Une cohue indescriptible traversa notre village, début septembre. L’affolement se lisait sur les visages des Siedler (colons) et des sympathisants qui pliaient bagages un peu partout en Lorraine. L’avance alliée agitait la fourmilière nazie. Une longue procession de véhicules se suivait sans discontinuer. Les charrettes croulaient sous les montagnes de mobilier et attirails divers  qu’on emportait vers le Reich : vélos, voitures d’enfants, bref, tout un capharnaüm à la « Prévert » s’écoulait. Nous, on se revoyait transposés cinq ans auparavant, lors de notre propre exode vers la Charente, traînant à l’époque peu de choses sur les routes d’infortune. Les rôles étaient maintenant inversés. Les vainqueurs d’hier s’en allaient, bien embarrassés et nous, enfin débarrassés d’eux. Joie revancharde de courte durée car bien vite l’organisation à la prussienne rétablit la situation tendue. Tout le monde était réquisitionné pour arrêter le Feind, c’est-à-dire l’ennemi. Les mineurs, pour ne pas laisser rouiller pelles et pioches, partirent excaver de larges tranchées dans la campagne proche. Leur train fut violemment bombardé en gare de Farschviller. Il y eut de nombreux tués dans le Schanzzug.

Valérie :

Ce jour-là, partie chercher du pain, j’eus le temps de me réfugier dans la Mutterkirche (clocher de Farschviller) pendant que les avions U.S. mitraillaient les alentours du cimetière. Je revenais à ce moment-là d fournil du boulanger de Farschviller qui ne faisait plus sa tournée dans notre village en raison des risques de tirs aériens.

Dure existence en cette année 1944, où j’allais en vélo, (pneus munis de boudins creux coupés dans les tuyaux à pression de la mine), jusqu’aux serres de Puttelange, ramener un ou deux plants de choux, voire jusqu’aux Moulins de Keskastel, quémander de la farine !

Edmond :

Nous devions convoyer les troupeaux de pauvres vaches vers l’arrière. Comme les soldats allemands mouraient de faim, ils trouvaient là de quoi se nourrir. Nous en menâmes ainsi jusqu’à Folschviller. Pénible promenade, parce qu’il fallait constamment s’épuiser à guider les vaches. Heureusement, Médor, le chien des Lagrange, nous facilita quelque peu la tâche.
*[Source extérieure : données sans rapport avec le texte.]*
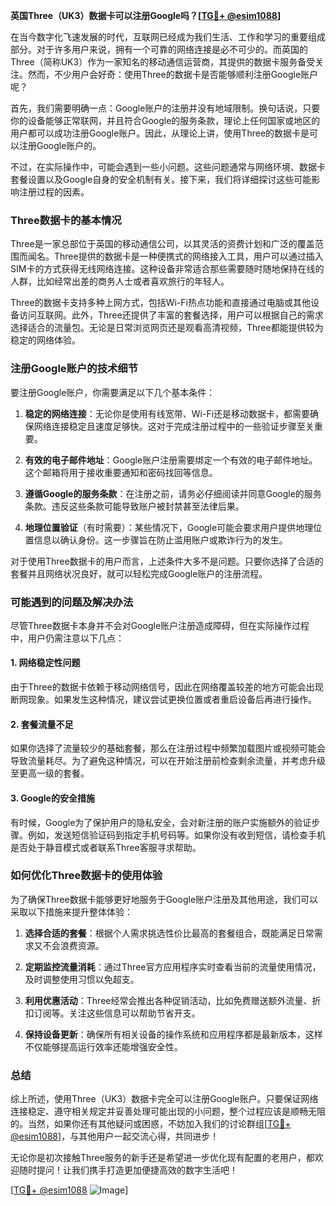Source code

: **英国Three（UK3）数据卡可以注册Google吗？[[TG💪+ @esim1088](https://t.me/s/esim1088)]**

在当今数字化飞速发展的时代，互联网已经成为我们生活、工作和学习的重要组成部分。对于许多用户来说，拥有一个可靠的网络连接是必不可少的。而英国的Three（简称UK3）作为一家知名的移动通信运营商，其提供的数据卡服务备受关注。然而，不少用户会好奇：使用Three的数据卡是否能够顺利注册Google账户呢？

首先，我们需要明确一点：Google账户的注册并没有地域限制。换句话说，只要你的设备能够正常联网，并且符合Google的服务条款，理论上任何国家或地区的用户都可以成功注册Google账户。因此，从理论上讲，使用Three的数据卡是可以注册Google账户的。

不过，在实际操作中，可能会遇到一些小问题。这些问题通常与网络环境、数据卡套餐设置以及Google自身的安全机制有关。接下来，我们将详细探讨这些可能影响注册过程的因素。

### Three数据卡的基本情况

Three是一家总部位于英国的移动通信公司，以其灵活的资费计划和广泛的覆盖范围而闻名。Three提供的数据卡是一种便携式的网络接入工具，用户可以通过插入SIM卡的方式获得无线网络连接。这种设备非常适合那些需要随时随地保持在线的人群，比如经常出差的商务人士或者喜欢旅行的年轻人。

Three的数据卡支持多种上网方式，包括Wi-Fi热点功能和直接通过电脑或其他设备访问互联网。此外，Three还提供了丰富的套餐选择，用户可以根据自己的需求选择适合的流量包。无论是日常浏览网页还是观看高清视频，Three都能提供较为稳定的网络体验。

### 注册Google账户的技术细节

要注册Google账户，你需要满足以下几个基本条件：

1. **稳定的网络连接**：无论你是使用有线宽带、Wi-Fi还是移动数据卡，都需要确保网络连接稳定且速度足够快。这对于完成注册过程中的一些验证步骤至关重要。
   
2. **有效的电子邮件地址**：Google账户注册需要绑定一个有效的电子邮件地址。这个邮箱将用于接收重要通知和密码找回等信息。

3. **遵循Google的服务条款**：在注册之前，请务必仔细阅读并同意Google的服务条款。违反这些条款可能导致账户被封禁甚至法律后果。

4. **地理位置验证**（有时需要）：某些情况下，Google可能会要求用户提供地理位置信息以确认身份。这一步骤旨在防止滥用账户或欺诈行为的发生。

对于使用Three数据卡的用户而言，上述条件大多不是问题。只要你选择了合适的套餐并且网络状况良好，就可以轻松完成Google账户的注册流程。

### 可能遇到的问题及解决办法

尽管Three数据卡本身并不会对Google账户注册造成障碍，但在实际操作过程中，用户仍需注意以下几点：

#### 1. 网络稳定性问题
由于Three的数据卡依赖于移动网络信号，因此在网络覆盖较差的地方可能会出现断网现象。如果发生这种情况，建议尝试更换位置或者重启设备后再进行操作。

#### 2. 套餐流量不足
如果你选择了流量较少的基础套餐，那么在注册过程中频繁加载图片或视频可能会导致流量耗尽。为了避免这种情况，可以在开始注册前检查剩余流量，并考虑升级至更高一级的套餐。

#### 3. Google的安全措施
有时候，Google为了保护用户的隐私安全，会对新注册的账户实施额外的验证步骤。例如，发送短信验证码到指定手机号码等。如果你没有收到短信，请检查手机是否处于静音模式或者联系Three客服寻求帮助。

### 如何优化Three数据卡的使用体验

为了确保Three数据卡能够更好地服务于Google账户注册及其他用途，我们可以采取以下措施来提升整体体验：

1. **选择合适的套餐**：根据个人需求挑选性价比最高的套餐组合，既能满足日常需求又不会浪费资源。
   
2. **定期监控流量消耗**：通过Three官方应用程序实时查看当前的流量使用情况，及时调整使用习惯以免超支。

3. **利用优惠活动**：Three经常会推出各种促销活动，比如免费赠送额外流量、折扣订阅等。关注这些信息可以帮助节省开支。

4. **保持设备更新**：确保所有相关设备的操作系统和应用程序都是最新版本，这样不仅能够提高运行效率还能增强安全性。

### 总结

综上所述，使用Three（UK3）数据卡完全可以注册Google账户。只要保证网络连接稳定、遵守相关规定并妥善处理可能出现的小问题，整个过程应该是顺畅无阻的。当然，如果你还有其他疑问或困惑，不妨加入我们的讨论群组[[TG💪+ @esim1088](https://t.me/s/esim1088)]，与其他用户一起交流心得，共同进步！

无论你是初次接触Three服务的新手还是希望进一步优化现有配置的老用户，都欢迎随时提问！让我们携手打造更加便捷高效的数字生活吧！

[[TG💪+ @esim1088](https://t.me/s/esim1088) ![Image](https://i.postimg.cc/4NQfJmqS/Snipaste-2025-05-13-00-14-12.png)]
Un jour, des moutons défilèrent en direction de Sarreguemines. Discrètement, mon père et moi enfermâmes un ovin que nous sacrifiâmes le soir même ; la famille put apprécier le lendemain une viande bien rare en cette période de disette. 

Valérie :

« Schanzen », un verbe d’action qui comporte de nombreux gestes : pelleter, creuser, piocher, ramasser, entasser, bref, un travail typiquement masculin, imposé à des jeunes filles inexpérimentées. Et pourtant, il fallait le faire, avec une mâle vigueur. Je mis donc les galoches de mon père, et une, deux, trois, au Biehl où, avec toute une escouade de demoiselles, nous creusâmes des rigoles pour la plus grande gloire du Vaterland.
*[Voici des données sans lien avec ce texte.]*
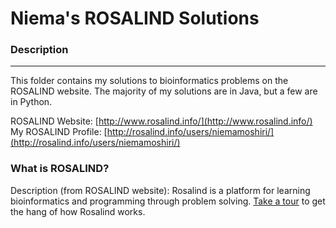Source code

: # Niema's ROSALIND Solutions #

### Description
---
This folder contains my solutions to bioinformatics problems on the ROSALIND website. The majority of my solutions are in Java, but a few are in Python.

ROSALIND Website: [http://www.rosalind.info/](http://www.rosalind.info/)
My ROSALIND Profile: [http://rosalind.info/users/niemamoshiri/](http://rosalind.info/users/niemamoshiri/)

### What is ROSALIND?
Description (from ROSALIND website):
Rosalind is a platform for learning bioinformatics and programming through problem solving. [Take a tour](http://rosalind.info/problems/list-view/?location=bioinformatics-textbook-track) to get the hang of how Rosalind works.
Nous faisions des facéties aux aînées : accrocher la queue d’un lapin à un manteau, plonger dans la tranchée dès qu’un avion fantôme approchait. Un après-midi, Nénette pointa, affolée, l’index vers le ciel. Une voiture s’arrêta alors : quelques gradés s’aplatirent aussitôt dans le fossé. Fureur mal contenue devant cette farce puisqu’un officier s’avança et la gifla d’importance, au point qu’elle culbuta sur moi ! Il faut dire, à propos des avions, que c’était une vraie plaie. Dès qu’on les entendait, il ne fallait pas demander son reste, mais déguerpir au plus vite.  Au cours d’un ballet aérien qui se passa au-dessus du village dans un fracas épouvantable, alors que ma famille filait au pas de course dans la cave des Steinmetz devant laquelle stationnait un camion allemand, les balles de 12,7 tirées d’un avion firent mouche. Non seulement le camion flamba, mais également la maison de Joséphine, vraiment poursuivie par la malchance (mari décédé dans un incendie, fils disparu en Russie).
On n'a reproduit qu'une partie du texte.